Donald Byrd is staging an intervention. Seattle’s renowned contemporary dance choreographer is unsettled by America’s craving for the “mythologized,” candy-coated version of love portrayed in popular movies (see: the re-release of Titanic in 3-D this month) and he wants to help curb our addiction.

“I think it gets us into trouble in the real world,” Byrd explains. “People internalizing these romantic notions about love…they think that it’s something to be pursued above all things. It’s not.”

This bold new thesis—which he explores in three new pieces at Spectrum Dance Theater this spring—is just a whisper of the whirlwind of work that Byrd is up to this season. With a prodigious dance résumé that includes performing for modern dance giant Twyla Tharp and choreographing for the Alvin Ailey company; leading his own company Donald Byrd/The Group for more than 20 years in Los Angeles and New York City; and nabbing a Tony nomination for his choreography in Broadway’s The Color Purple, this year the 62-year-old artistic director of Spectrum (since 2002) has already choreographed The 5th Avenue Theatre’s controversial update of Oklahoma!, nabbed a $50,000 grant from the esteemed United States Artists organization and premiered a work at Dance Theatre of Harlem II. Still to go is a yet unnamed production at Intiman Theatre’s anticipated new summer festival and, presently, the spring lineup at Spectrum, which is based in Byrd’s newfound—and rather dark—take on romance.

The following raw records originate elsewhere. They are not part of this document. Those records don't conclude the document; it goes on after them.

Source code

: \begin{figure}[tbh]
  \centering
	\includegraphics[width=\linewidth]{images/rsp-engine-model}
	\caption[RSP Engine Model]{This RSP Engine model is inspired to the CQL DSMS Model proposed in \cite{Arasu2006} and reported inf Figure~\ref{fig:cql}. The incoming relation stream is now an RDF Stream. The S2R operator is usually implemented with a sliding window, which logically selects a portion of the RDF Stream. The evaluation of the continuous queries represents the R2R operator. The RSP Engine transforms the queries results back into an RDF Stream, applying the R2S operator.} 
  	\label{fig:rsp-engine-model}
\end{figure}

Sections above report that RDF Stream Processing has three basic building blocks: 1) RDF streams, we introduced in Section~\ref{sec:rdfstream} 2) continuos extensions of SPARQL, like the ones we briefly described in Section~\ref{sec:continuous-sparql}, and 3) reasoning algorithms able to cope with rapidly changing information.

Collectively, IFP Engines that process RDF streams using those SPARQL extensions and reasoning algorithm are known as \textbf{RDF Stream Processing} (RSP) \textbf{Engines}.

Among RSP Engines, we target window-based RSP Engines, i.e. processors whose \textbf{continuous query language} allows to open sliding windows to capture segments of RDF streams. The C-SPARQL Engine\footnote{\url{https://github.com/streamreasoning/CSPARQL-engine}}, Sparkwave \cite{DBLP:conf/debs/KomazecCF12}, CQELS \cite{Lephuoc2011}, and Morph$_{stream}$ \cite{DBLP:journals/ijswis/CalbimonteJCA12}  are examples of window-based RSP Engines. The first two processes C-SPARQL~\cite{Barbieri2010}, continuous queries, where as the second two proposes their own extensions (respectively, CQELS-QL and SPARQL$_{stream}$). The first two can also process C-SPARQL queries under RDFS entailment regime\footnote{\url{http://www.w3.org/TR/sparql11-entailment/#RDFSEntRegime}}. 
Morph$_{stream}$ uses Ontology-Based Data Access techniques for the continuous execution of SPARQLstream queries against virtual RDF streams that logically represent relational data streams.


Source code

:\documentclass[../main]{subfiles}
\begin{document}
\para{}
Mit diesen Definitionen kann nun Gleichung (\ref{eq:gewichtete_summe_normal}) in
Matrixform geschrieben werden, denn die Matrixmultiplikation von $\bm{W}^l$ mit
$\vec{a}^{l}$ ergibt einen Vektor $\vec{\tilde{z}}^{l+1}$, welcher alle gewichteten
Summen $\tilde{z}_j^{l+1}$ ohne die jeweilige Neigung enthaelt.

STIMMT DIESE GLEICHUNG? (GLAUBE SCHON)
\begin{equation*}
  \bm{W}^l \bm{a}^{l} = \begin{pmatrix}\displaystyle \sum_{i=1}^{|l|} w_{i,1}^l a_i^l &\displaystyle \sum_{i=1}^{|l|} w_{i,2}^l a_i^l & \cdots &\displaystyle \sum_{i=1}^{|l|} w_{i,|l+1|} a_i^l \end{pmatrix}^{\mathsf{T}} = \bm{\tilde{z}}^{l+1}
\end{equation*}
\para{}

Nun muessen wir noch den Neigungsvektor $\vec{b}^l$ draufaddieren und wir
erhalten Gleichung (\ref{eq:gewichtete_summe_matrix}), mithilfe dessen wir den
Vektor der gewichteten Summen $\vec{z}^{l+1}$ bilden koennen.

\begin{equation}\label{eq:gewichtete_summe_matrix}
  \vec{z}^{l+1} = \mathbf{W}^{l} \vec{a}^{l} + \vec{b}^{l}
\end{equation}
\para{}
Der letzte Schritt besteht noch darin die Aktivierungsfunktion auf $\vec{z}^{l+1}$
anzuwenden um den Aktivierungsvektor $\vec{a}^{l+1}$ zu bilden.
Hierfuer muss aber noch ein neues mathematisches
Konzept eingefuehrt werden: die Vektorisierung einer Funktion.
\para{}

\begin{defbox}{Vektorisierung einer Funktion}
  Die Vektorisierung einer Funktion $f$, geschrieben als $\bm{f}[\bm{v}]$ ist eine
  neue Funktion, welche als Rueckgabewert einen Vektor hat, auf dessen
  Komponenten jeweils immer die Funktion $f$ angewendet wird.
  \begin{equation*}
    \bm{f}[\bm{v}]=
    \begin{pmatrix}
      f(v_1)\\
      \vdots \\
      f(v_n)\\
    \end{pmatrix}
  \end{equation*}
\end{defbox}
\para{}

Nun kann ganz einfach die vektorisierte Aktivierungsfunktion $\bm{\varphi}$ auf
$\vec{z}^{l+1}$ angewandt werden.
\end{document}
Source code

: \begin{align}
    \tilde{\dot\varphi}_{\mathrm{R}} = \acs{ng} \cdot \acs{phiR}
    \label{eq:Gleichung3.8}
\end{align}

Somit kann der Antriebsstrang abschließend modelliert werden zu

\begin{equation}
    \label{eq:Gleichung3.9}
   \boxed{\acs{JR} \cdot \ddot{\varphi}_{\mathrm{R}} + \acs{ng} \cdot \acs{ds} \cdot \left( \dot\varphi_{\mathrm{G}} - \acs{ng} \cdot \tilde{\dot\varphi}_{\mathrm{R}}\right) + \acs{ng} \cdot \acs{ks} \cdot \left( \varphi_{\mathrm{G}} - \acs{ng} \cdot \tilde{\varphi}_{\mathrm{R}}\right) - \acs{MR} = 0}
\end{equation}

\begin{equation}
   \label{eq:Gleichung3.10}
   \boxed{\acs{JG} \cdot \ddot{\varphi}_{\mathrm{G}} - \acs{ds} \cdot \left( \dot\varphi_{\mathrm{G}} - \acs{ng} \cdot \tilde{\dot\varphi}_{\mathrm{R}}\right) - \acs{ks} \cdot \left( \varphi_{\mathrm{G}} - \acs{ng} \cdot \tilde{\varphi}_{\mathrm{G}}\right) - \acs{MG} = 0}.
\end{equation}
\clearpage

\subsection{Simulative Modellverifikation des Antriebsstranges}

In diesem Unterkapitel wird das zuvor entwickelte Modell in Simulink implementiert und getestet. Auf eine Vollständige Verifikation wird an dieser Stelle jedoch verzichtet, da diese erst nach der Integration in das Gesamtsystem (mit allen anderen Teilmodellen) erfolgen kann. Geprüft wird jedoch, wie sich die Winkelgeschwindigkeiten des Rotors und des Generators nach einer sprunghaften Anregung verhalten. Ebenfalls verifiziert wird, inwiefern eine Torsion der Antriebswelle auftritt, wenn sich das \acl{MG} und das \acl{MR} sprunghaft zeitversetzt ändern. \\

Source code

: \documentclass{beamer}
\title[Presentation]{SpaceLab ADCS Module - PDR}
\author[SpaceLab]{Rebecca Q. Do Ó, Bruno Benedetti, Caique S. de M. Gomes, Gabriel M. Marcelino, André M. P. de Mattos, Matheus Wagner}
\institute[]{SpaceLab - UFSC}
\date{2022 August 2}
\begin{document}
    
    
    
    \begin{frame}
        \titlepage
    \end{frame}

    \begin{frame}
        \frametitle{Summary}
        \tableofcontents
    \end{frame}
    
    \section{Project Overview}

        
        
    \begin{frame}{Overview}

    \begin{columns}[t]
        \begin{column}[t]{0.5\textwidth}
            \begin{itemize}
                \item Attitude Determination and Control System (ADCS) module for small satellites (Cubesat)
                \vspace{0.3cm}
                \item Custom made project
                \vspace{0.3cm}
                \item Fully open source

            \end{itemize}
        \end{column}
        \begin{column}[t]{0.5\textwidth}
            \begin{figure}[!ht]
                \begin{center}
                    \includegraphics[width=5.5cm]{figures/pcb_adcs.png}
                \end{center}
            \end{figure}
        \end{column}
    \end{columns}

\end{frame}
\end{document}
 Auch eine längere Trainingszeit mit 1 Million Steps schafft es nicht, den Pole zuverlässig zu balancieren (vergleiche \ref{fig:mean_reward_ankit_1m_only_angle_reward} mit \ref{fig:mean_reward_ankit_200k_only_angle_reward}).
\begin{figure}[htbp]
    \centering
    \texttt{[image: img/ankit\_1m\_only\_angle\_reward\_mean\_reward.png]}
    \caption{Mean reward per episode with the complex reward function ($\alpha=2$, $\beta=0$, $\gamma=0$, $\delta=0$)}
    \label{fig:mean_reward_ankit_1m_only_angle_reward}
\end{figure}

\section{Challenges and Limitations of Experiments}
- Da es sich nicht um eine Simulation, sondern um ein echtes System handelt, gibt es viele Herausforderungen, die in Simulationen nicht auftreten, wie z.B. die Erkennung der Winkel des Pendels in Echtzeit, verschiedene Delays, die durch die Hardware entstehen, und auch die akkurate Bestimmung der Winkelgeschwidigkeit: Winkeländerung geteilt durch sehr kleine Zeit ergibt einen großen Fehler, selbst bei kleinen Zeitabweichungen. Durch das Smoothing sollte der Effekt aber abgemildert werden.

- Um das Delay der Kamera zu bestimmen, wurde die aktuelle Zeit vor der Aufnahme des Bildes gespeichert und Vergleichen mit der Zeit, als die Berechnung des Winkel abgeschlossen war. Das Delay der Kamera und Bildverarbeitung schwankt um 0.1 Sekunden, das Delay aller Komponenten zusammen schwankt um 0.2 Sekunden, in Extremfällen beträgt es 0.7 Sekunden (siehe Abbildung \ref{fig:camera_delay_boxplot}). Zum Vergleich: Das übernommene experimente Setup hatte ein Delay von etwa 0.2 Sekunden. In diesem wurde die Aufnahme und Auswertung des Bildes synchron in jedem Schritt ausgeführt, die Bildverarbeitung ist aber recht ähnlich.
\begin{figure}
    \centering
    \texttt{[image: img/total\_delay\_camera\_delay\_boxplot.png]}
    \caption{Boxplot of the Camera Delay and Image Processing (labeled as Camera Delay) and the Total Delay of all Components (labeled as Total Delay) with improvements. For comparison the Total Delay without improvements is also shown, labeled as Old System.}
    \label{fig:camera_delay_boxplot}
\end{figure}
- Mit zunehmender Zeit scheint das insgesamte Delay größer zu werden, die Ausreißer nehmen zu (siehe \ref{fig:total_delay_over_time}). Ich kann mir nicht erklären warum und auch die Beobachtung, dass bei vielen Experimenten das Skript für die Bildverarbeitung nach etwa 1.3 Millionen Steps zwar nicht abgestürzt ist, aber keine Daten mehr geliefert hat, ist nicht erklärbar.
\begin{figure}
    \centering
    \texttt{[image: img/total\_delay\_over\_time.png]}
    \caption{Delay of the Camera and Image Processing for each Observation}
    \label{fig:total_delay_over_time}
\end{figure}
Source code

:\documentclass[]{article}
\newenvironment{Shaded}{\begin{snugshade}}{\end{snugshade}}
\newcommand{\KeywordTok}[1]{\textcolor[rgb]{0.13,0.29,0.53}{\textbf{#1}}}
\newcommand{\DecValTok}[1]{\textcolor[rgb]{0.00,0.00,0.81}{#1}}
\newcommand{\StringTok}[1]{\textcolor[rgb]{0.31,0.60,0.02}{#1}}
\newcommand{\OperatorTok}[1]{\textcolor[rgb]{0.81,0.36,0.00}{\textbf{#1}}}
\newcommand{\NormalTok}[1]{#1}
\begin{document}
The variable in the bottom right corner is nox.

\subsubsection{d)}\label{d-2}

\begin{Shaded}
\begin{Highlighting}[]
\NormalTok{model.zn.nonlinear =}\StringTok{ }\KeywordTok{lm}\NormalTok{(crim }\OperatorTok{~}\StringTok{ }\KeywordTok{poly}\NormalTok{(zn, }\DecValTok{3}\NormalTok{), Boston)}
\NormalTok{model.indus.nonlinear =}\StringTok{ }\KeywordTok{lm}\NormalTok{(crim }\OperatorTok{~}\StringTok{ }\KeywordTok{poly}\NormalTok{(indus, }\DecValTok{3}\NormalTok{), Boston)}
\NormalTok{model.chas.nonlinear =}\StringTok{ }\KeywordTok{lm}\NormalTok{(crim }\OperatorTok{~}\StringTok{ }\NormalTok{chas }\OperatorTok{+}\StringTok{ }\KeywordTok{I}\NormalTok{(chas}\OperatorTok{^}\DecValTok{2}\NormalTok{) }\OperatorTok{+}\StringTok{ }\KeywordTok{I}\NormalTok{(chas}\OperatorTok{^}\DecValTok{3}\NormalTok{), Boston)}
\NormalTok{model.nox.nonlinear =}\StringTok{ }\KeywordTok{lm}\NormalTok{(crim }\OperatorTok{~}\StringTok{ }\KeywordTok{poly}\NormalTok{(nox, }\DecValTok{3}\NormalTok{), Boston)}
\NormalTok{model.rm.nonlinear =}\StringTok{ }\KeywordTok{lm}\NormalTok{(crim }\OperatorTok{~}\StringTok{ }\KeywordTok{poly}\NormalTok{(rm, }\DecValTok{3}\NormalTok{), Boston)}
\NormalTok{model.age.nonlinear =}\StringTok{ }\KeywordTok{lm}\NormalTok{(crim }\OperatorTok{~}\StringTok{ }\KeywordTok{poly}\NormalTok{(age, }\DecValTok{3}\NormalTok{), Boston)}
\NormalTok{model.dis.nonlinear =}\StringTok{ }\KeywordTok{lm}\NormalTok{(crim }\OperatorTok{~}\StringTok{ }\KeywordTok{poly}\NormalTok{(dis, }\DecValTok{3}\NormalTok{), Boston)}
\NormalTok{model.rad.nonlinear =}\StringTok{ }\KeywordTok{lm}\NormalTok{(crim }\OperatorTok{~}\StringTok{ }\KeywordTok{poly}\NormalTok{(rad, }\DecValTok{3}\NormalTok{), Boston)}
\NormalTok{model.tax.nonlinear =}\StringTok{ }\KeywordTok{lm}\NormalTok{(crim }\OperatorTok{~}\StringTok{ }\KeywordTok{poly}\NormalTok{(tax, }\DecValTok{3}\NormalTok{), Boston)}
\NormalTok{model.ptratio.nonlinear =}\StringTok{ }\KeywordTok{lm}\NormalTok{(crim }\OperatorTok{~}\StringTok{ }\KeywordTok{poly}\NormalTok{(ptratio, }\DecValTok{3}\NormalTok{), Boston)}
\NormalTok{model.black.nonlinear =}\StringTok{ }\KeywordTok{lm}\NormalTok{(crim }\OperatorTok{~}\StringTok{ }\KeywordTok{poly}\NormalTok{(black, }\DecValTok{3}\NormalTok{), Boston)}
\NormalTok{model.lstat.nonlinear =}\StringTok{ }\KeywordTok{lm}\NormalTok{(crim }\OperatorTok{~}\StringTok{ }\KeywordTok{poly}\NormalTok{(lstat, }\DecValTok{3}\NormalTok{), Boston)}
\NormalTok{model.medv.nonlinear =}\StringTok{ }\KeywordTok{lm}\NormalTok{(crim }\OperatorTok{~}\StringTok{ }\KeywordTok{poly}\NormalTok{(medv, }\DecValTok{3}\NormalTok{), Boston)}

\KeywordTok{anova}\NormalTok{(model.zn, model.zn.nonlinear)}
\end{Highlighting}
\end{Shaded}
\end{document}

His unflinching examination of love starts with Petruchska, an adaptation of Russian composer Igor Stravinsky’s ballet about a “puppet” boy who is forced to perform shows to please his owner. Petruchska’s only solace? Falling in love with a fellow prisoner: a ballerina puppet who, tragically, has eyes for someone else. Next is Hungarian composer Béla Bartók’s scandalous ballet Miraculous Mandarin (banned in its day for sexual content), which tells the story of a doomed man courting a prostitute who keeps very dangerous company. The season finale is Love, Byrd’s world-premiere work that will present an updated take on the subject: how he feels about love, now that he has finally let go of his “18-year-old’s way of thinking about it.”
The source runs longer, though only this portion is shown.